As a Jefferson County resident, I can tell you the new order won't make a big difference, since plenty of folks have ignored the outdoor mask requirement for months — far more than in Denver proper, where compliance has been stronger (and remains a requirement, though that could change soon). A walk around Clement Park, near Columbine High School, this past weekend found around 75 percent of my fellow pedestrians with their noses and mouths unencumbered.
For the remaining 25 percent who've stuck with mask use inside and out, the sight of all those bare mugs could be unsettling after a year-plus spent frustrated by those who adamantly believe that personal freedom means the right to potentially infect everyone around them. But I'm working my way toward acceptance, with the crucial help of a certain three-year-old in my neighborhood, whom I see frequently while walking my dog.
In recent months, the rambunctious toddler has been obsessed with a Christmas gift: a motorized, child-sized car that allows him to drive along the sidewalk behind his mother, most often seen wearing an infant in a porta-womb strapped to her torso. It was clearly the perfect present, since even a passerby like myself could tell he's absolutely captivated by anything with wheels, and the bigger the better.
But my delight turned to discomfort one morning when I saw him and his mom chatting with a pair of garbage collectors standing next to their giant vehicle, which was parked at the curb. No one was masked, and everyone was within a foot or so of each other. Indeed, the boy even gave a high-five to one of the men; they were both bare-handed. And the conversation went on for a long time under these circumstances — more than five minutes, at least.

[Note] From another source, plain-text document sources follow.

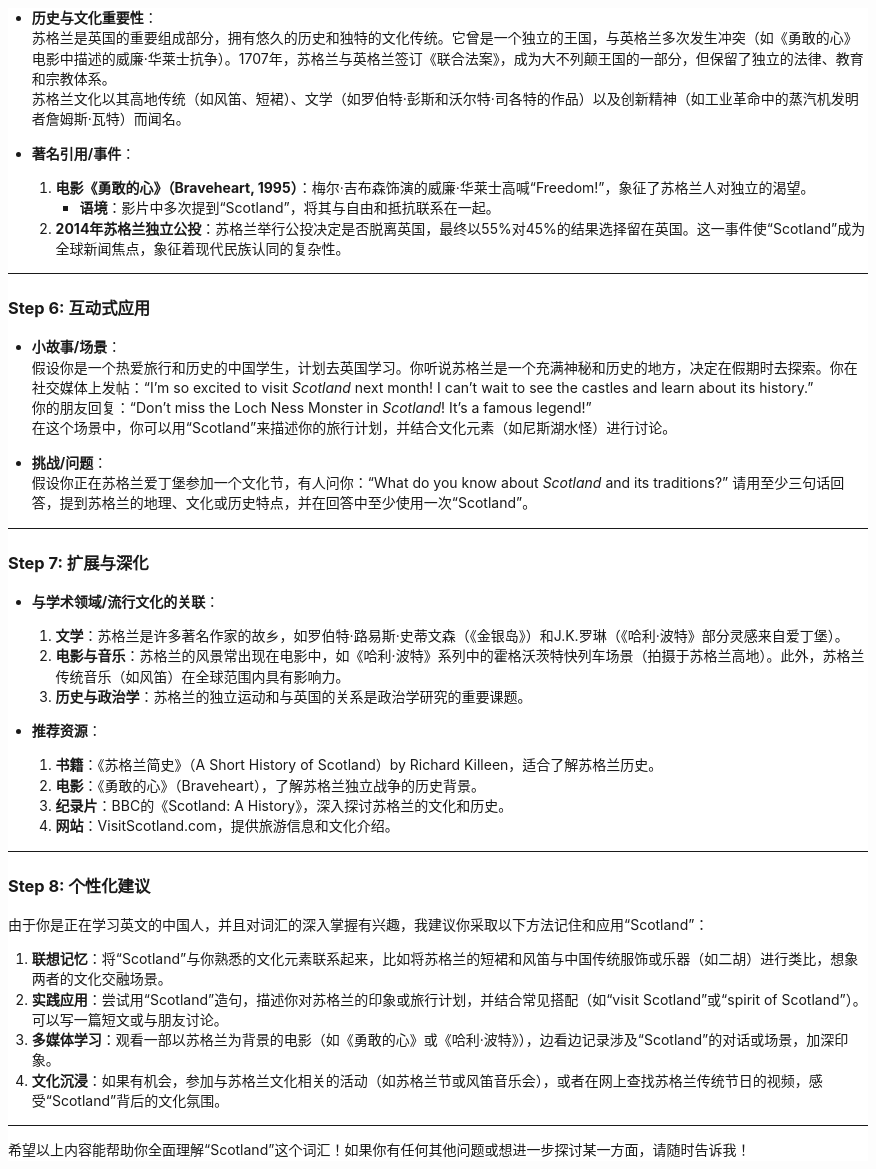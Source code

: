 - **历史与文化重要性**：  
  苏格兰是英国的重要组成部分，拥有悠久的历史和独特的文化传统。它曾是一个独立的王国，与英格兰多次发生冲突（如《勇敢的心》电影中描述的威廉·华莱士抗争）。1707年，苏格兰与英格兰签订《联合法案》，成为大不列颠王国的一部分，但保留了独立的法律、教育和宗教体系。  
  苏格兰文化以其高地传统（如风笛、短裙）、文学（如罗伯特·彭斯和沃尔特·司各特的作品）以及创新精神（如工业革命中的蒸汽机发明者詹姆斯·瓦特）而闻名。

- **著名引用/事件**：  
  1. **电影《勇敢的心》（Braveheart, 1995）**：梅尔·吉布森饰演的威廉·华莱士高喊“Freedom!”，象征了苏格兰人对独立的渴望。  
     - **语境**：影片中多次提到“Scotland”，将其与自由和抵抗联系在一起。  
  2. **2014年苏格兰独立公投**：苏格兰举行公投决定是否脱离英国，最终以55%对45%的结果选择留在英国。这一事件使“Scotland”成为全球新闻焦点，象征着现代民族认同的复杂性。

---

### **Step 6: 互动式应用**

- **小故事/场景**：  
  假设你是一个热爱旅行和历史的中国学生，计划去英国学习。你听说苏格兰是一个充满神秘和历史的地方，决定在假期时去探索。你在社交媒体上发帖：“I’m so excited to visit *Scotland* next month! I can’t wait to see the castles and learn about its history.”  
  你的朋友回复：“Don’t miss the Loch Ness Monster in *Scotland*! It’s a famous legend!”  
  在这个场景中，你可以用“Scotland”来描述你的旅行计划，并结合文化元素（如尼斯湖水怪）进行讨论。

- **挑战/问题**：  
  假设你正在苏格兰爱丁堡参加一个文化节，有人问你：“What do you know about *Scotland* and its traditions?” 请用至少三句话回答，提到苏格兰的地理、文化或历史特点，并在回答中至少使用一次“Scotland”。

---

### **Step 7: 扩展与深化**

- **与学术领域/流行文化的关联**：  
  1. **文学**：苏格兰是许多著名作家的故乡，如罗伯特·路易斯·史蒂文森（《金银岛》）和J.K.罗琳（《哈利·波特》部分灵感来自爱丁堡）。  
  2. **电影与音乐**：苏格兰的风景常出现在电影中，如《哈利·波特》系列中的霍格沃茨特快列车场景（拍摄于苏格兰高地）。此外，苏格兰传统音乐（如风笛）在全球范围内具有影响力。  
  3. **历史与政治学**：苏格兰的独立运动和与英国的关系是政治学研究的重要课题。

- **推荐资源**：  
  1. **书籍**：《苏格兰简史》（A Short History of Scotland）by Richard Killeen，适合了解苏格兰历史。  
  2. **电影**：《勇敢的心》（Braveheart），了解苏格兰独立战争的历史背景。  
  3. **纪录片**：BBC的《Scotland: A History》，深入探讨苏格兰的文化和历史。  
  4. **网站**：VisitScotland.com，提供旅游信息和文化介绍。

---

### **Step 8: 个性化建议**

由于你是正在学习英文的中国人，并且对词汇的深入掌握有兴趣，我建议你采取以下方法记住和应用“Scotland”：  
1. **联想记忆**：将“Scotland”与你熟悉的文化元素联系起来，比如将苏格兰的短裙和风笛与中国传统服饰或乐器（如二胡）进行类比，想象两者的文化交融场景。  
2. **实践应用**：尝试用“Scotland”造句，描述你对苏格兰的印象或旅行计划，并结合常见搭配（如“visit Scotland”或“spirit of Scotland”）。可以写一篇短文或与朋友讨论。  
3. **多媒体学习**：观看一部以苏格兰为背景的电影（如《勇敢的心》或《哈利·波特》），边看边记录涉及“Scotland”的对话或场景，加深印象。  
4. **文化沉浸**：如果有机会，参加与苏格兰文化相关的活动（如苏格兰节或风笛音乐会），或者在网上查找苏格兰传统节日的视频，感受“Scotland”背后的文化氛围。

---

希望以上内容能帮助你全面理解“Scotland”这个词汇！如果你有任何其他问题或想进一步探讨某一方面，请随时告诉我！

The scenario seemed like COVID-19 spread waiting to happen, but when I told my daughter about it, she saw it in a completely different way — as a wonderful example of a mom letting her son be himself while teaching him how cool a job many of us see as unpleasant can be.
Over the coming weeks, her words resonated every time I saw the boy. He had so fallen in love with trash trucks that his mother started to time their walks to the pick-up schedule — and this routine continues to this day. Each week, the little family of three can be seen following the collectors around the neighborhood, and each time the truck's apparatus lifts a garbage receptacle into the air and empties its contents, I find myself grateful I can witness the excited look on the boy's face.
All of us will see more expressions in the months to come, as long as a new surge of COVID-19 doesn't force Jefferson County and the rest of Colorado to get tough on masks again. And I hope, for the sake of all, that they bring as much joy as his.